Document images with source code
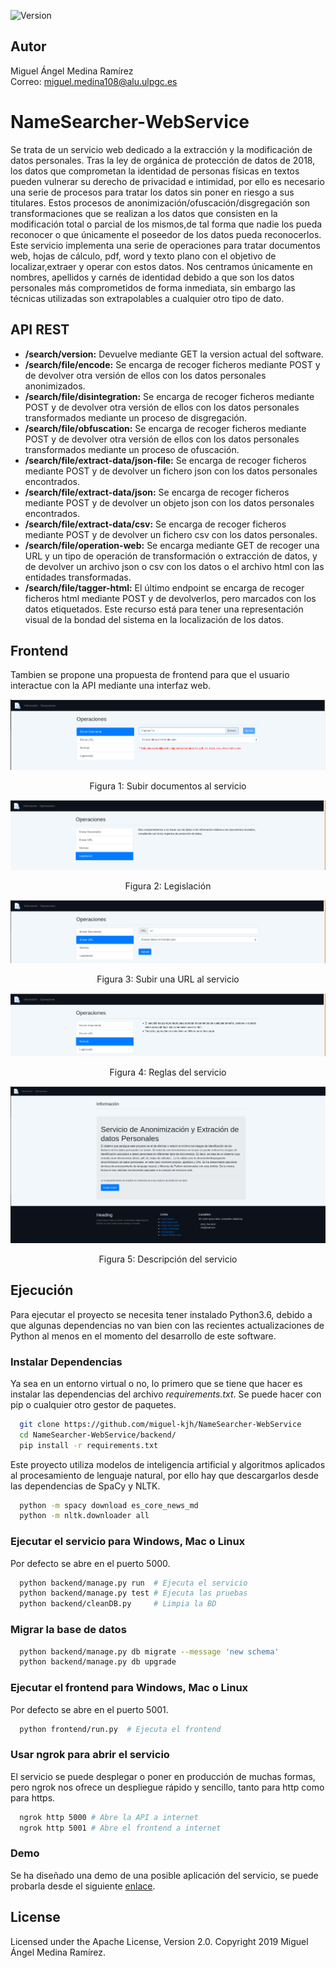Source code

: ![Version](https://img.shields.io/badge/version-1.1-brightgreen.svg?style=flat-square)

## Autor
Miguel Ángel Medina Ramírez <br>
Correo: miguel.medina108@alu.ulpgc.es

# NameSearcher-WebService
Se trata de un servicio web dedicado a la extracción y la modificación de datos personales. Tras la ley de orgánica de protección de datos de 2018, los datos que comprometan la identidad de personas físicas en textos pueden vulnerar su derecho de privacidad e intimidad, por ello es necesario una serie de procesos para tratar los datos sin poner en riesgo a sus titulares. Estos procesos de anonimización/ofuscación/disgregación son transformaciones que se realizan a los datos que consisten en la modificación total o parcial de los mismos,de tal forma que nadie los pueda reconocer o que únicamente el poseedor de los datos pueda reconocerlos. Este servicio implementa una serie de operaciones para tratar documentos web, hojas de cálculo, pdf, word y texto plano con el objetivo de localizar,extraer y operar con estos datos. Nos centramos únicamente en nombres, apellidos y carnés de identidad debido a que son los datos personales más comprometidos de forma inmediata, sin embargo las técnicas utilizadas son extrapolables a cualquier otro tipo de dato.

## API REST
- **/search/version:** Devuelve mediante GET la version actual del software.
- **/search/file/encode:** Se encarga de recoger ficheros mediante POST y de devolver
otra versión de ellos con los datos personales anonimizados.
- **/search/file/disintegration:** Se encarga de recoger ficheros mediante POST y de
devolver otra versión de ellos con los datos personales transformados mediante un
proceso de disgregación.
- **/search/file/obfuscation:** Se encarga de recoger ficheros mediante POST y de devolver otra versión de ellos con los datos personales transformados mediante un
proceso de ofuscación.
- **/search/file/extract-data/json-file:** Se encarga de recoger ficheros mediante POST y
de devolver un fichero json con los datos personales encontrados.
- **/search/file/extract-data/json:** Se encarga de recoger ficheros mediante POST y de
devolver un objeto json con los datos personales encontrados.
- **/search/file/extract-data/csv:** Se encarga de recoger ficheros mediante POST y de
devolver un fichero csv con los datos personales.
- **/search/file/operation-web:** Se encarga mediante GET de recoger una URL y un
tipo de operación de transformación o extracción de datos, y de devolver un archivo
json o csv con los datos o el archivo html con las entidades transformadas.
- **/search/file/tagger-html:** El último endpoint se encarga de recoger ficheros html
mediante POST y de devolverlos, pero marcados con los datos etiquetados. Este
recurso está para tener una representación visual de la bondad del sistema en la
localización de los datos.

## Frontend

Tambien se propone una propuesta de frontend para que el usuario interactue con la API mediante una interfaz web.


<p align="center">
  <img src="media/operations_documents.png" alt="documentos">
</p>
<p align="center">
  Figura 1: Subir documentos al servicio
</p>

<p align="center">
  <img src="media/operations_law.png" alt="legislación">
</p>
<p align="center">
  Figura 2: Legislación
</p>

<p align="center">
  <img src="media/operations_url.png" alt="url">
</p>
<p align="center">
  Figura 3: Subir una URL al servicio
</p>

<p align="center">
  <img src="media/operations_rules.png" alt="normas">
</p>
<p align="center">
  Figura 4: Reglas del servicio
</p>

<p align="center">
  <img src="media/information.png" alt="información">
</p>
<p align="center">
  Figura 5: Descripción del servicio
</p>

## Ejecución

Para ejecutar el proyecto se necesita tener instalado Python3.6, debido a que algunas dependencias no van bien con las recientes actualizaciones de Python al menos en el momento del desarrollo de este software.

### Instalar Dependencias

Ya sea en un entorno virtual o no, lo primero que se tiene que hacer es instalar las dependencias del archivo *requirements.txt*. Se puede hacer con pip o cualquier otro gestor de paquetes.

```bash
  git clone https://github.com/miguel-kjh/NameSearcher-WebService
  cd NameSearcher-WebService/backend/
  pip install -r requirements.txt
```

Este proyecto utiliza modelos de inteligencia artificial y algoritmos aplicados al procesamiento de lenguaje natural, por ello hay que descargarlos desde las dependencias de SpaCy y NLTK.

```bash
  python -m spacy download es_core_news_md
  python -m nltk.downloader all
```


### Ejecutar el servicio para Windows, Mac o Linux

Por defecto se abre en el puerto 5000.

```bash
  python backend/manage.py run  # Ejecuta el servicio
  python backend/manage.py test # Ejecuta las pruebas
  python backend/cleanDB.py     # Limpia la BD
```

### Migrar la base de datos

```bash
  python backend/manage.py db migrate --message 'new schema'
  python backend/manage.py db upgrade
```

### Ejecutar el frontend para Windows, Mac o Linux

Por defecto se abre en el puerto 5001.

```bash
  python frontend/run.py  # Ejecuta el frontend
```

### Usar ngrok para abrir el servicio
El servicio se puede desplegar o poner en producción de muchas formas, pero
ngrok nos ofrece un despliegue rápido y sencillo, tanto para http como para https.
```bash
  ngrok http 5000 # Abre la API a internet
  ngrok http 5001 # Abre el frontend a internet
```

### Demo
Se ha diseñado una demo de una posible aplicación del servicio, se puede probarla desde el siguiente [enlace](http://fibonation.ddns.net:5001/).

## License
Licensed under the Apache License, Version 2.0. Copyright 2019 Miguel Ángel Medina Ramírez.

> [TASK DESCRIPTION]
List, from the entries above, every line in which the word "manage" shows up.

> [SOLUTION TO THE EXERCISE]
  python backend/manage.py run  # Ejecuta el servicio
  python backend/manage.py test # Ejecuta las pruebas
  python backend/manage.py db migrate --message 'new schema'
  python backend/manage.py db upgrade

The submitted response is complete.